Omit every picture while repeating the entries exactly.

[Record set]
◇ ◇ ◇ ◇ ◇ ◇ ◇

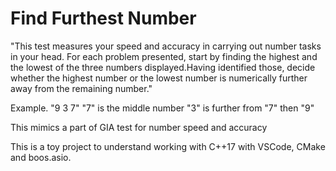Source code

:# Find Furthest Number

"This test measures your speed and accuracy in carrying out number tasks in your head. For each problem presented, start by finding the highest and the lowest of the three numbers displayed.Having identified those, decide whether the highest number or the lowest number is numerically further away  from the remaining number."

Example. "9 3 7"
         "7" is the middle number
         "3" is further from "7" then "9"

This mimics a part of GIA test for number speed and accuracy

This is a toy project to understand working with C++17 with VSCode, CMake and boos.asio.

◇ ◇ ◇ ◇ ◇ ◇ ◇

[Answer to this task]
Source code

:# Find Furthest Number

"This test measures your speed and accuracy in carrying out number tasks in your head. For each problem presented, start by finding the highest and the lowest of the three numbers displayed.Having identified those, decide whether the highest number or the lowest number is numerically further away  from the remaining number."

Example. "9 3 7"
         "7" is the middle number
         "3" is further from "7" then "9"

This mimics a part of GIA test for number speed and accuracy

This is a toy project to understand working with C++17 with VSCode, CMake and boos.asio.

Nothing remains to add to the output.